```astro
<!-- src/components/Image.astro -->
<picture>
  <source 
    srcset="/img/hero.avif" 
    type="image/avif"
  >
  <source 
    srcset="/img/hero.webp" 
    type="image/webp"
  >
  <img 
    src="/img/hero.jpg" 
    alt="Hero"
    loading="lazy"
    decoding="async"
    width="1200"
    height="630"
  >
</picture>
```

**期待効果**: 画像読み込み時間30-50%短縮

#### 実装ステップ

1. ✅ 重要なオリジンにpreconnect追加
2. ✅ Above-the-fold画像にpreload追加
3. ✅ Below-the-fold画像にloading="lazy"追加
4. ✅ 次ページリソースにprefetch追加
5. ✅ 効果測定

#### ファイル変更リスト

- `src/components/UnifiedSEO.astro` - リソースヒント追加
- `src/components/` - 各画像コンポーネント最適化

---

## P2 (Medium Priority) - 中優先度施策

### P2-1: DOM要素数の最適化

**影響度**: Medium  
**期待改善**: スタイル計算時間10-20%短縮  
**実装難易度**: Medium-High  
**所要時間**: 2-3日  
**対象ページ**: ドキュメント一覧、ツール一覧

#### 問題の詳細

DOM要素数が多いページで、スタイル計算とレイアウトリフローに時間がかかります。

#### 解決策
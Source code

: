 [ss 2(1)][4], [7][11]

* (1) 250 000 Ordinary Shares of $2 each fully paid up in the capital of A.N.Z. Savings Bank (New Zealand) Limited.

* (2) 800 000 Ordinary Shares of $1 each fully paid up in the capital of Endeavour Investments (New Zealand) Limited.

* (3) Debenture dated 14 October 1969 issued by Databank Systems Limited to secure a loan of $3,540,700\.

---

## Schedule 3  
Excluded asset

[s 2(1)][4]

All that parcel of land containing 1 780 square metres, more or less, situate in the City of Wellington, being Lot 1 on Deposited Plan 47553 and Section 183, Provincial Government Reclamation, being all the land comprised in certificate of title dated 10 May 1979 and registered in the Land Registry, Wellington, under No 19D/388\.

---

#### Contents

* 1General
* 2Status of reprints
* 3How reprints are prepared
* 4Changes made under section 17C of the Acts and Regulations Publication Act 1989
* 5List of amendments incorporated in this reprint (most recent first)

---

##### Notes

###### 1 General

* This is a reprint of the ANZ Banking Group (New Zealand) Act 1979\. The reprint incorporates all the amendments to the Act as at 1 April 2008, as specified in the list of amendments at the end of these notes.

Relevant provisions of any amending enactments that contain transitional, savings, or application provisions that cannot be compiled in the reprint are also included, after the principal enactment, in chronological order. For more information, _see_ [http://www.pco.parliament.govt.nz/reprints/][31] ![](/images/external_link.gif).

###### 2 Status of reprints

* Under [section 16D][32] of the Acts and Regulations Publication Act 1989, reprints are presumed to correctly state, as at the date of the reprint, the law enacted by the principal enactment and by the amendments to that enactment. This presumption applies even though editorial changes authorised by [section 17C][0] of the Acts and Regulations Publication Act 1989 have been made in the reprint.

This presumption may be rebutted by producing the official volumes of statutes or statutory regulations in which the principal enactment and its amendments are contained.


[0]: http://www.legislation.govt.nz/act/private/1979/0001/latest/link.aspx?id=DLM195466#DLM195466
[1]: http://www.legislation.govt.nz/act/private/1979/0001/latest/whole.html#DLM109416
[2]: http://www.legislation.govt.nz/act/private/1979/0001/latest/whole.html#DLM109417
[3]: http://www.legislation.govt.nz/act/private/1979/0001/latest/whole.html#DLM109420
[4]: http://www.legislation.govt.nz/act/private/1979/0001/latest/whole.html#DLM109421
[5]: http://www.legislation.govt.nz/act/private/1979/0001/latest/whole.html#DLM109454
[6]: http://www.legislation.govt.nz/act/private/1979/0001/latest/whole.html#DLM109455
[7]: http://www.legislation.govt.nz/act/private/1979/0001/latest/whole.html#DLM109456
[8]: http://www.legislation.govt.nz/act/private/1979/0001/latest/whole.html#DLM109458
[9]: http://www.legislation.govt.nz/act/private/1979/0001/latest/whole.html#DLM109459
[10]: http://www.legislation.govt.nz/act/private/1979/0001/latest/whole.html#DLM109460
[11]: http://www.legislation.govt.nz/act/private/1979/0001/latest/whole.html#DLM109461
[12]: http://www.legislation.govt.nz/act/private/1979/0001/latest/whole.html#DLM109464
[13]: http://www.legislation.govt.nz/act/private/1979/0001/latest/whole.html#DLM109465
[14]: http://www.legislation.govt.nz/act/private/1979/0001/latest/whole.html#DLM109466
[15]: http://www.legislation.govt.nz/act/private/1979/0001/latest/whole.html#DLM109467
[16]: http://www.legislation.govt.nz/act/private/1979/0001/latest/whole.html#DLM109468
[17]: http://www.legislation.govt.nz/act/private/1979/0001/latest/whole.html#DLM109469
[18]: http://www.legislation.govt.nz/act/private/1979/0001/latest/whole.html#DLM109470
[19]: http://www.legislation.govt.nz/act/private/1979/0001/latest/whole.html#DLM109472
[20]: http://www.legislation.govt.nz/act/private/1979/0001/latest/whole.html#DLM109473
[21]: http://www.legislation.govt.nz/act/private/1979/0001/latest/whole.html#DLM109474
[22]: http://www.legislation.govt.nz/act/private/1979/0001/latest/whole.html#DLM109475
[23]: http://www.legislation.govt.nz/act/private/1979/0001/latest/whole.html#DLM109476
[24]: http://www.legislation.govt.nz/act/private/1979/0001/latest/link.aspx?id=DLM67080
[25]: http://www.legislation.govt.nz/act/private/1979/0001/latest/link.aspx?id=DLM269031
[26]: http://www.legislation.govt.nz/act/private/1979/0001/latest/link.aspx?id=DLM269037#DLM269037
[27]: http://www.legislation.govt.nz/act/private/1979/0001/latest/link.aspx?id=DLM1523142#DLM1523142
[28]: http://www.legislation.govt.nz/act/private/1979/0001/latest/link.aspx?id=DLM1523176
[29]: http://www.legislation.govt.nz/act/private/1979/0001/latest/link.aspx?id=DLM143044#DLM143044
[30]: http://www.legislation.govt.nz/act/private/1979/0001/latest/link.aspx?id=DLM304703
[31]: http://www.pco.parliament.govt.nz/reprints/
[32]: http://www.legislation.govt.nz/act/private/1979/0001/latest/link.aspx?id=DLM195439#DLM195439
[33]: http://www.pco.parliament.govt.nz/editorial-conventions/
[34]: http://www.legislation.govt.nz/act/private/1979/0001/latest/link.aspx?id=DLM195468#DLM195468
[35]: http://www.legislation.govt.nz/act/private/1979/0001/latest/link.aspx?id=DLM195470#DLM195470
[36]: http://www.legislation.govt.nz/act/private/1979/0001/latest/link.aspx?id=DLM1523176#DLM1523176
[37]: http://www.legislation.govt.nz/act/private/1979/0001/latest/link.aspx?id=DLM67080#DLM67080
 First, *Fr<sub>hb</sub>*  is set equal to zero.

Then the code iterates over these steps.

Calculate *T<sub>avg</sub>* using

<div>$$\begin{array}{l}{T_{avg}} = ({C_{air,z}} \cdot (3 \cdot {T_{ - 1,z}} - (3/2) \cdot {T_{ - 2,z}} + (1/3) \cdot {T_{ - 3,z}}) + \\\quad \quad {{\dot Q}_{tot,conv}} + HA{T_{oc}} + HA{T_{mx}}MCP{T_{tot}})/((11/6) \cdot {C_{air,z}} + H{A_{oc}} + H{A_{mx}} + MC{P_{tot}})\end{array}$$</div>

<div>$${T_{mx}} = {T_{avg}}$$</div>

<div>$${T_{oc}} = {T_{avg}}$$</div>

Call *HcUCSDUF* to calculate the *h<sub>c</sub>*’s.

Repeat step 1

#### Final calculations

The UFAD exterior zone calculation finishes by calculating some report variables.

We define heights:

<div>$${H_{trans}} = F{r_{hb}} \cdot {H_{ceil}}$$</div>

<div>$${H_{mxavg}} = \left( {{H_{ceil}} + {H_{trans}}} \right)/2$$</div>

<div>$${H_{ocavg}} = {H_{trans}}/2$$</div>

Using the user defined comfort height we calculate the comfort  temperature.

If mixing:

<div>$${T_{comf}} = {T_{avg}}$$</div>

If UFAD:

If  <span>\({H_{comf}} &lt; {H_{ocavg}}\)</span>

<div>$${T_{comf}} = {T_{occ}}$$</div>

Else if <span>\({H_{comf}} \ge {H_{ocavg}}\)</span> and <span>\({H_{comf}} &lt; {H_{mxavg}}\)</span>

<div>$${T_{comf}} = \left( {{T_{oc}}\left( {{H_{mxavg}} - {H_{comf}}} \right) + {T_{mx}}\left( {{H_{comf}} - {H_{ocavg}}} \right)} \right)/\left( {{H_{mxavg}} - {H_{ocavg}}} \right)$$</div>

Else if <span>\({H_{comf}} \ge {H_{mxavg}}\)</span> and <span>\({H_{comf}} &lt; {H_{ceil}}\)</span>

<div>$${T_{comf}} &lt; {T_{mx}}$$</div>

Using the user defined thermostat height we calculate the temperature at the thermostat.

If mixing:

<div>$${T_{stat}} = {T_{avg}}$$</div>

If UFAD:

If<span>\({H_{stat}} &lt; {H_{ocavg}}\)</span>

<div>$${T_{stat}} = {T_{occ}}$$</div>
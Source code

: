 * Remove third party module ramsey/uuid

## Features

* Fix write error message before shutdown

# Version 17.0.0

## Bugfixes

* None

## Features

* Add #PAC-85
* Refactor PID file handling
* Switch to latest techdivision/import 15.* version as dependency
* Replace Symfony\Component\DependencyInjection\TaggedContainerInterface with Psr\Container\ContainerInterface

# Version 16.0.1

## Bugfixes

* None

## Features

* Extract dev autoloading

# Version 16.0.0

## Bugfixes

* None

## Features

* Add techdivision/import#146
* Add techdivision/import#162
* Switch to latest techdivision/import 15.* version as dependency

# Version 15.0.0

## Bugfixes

——

Exercise directions: Every line of the listing that includes "Else" must be shown.

Solution to this task:
Else if <span>\({H_{comf}} \ge {H_{ocavg}}\)</span> and <span>\({H_{comf}} &lt; {H_{mxavg}}\)</span>
Else if <span>\({H_{comf}} \ge {H_{mxavg}}\)</span> and <span>\({H_{comf}} &lt; {H_{ceil}}\)</span>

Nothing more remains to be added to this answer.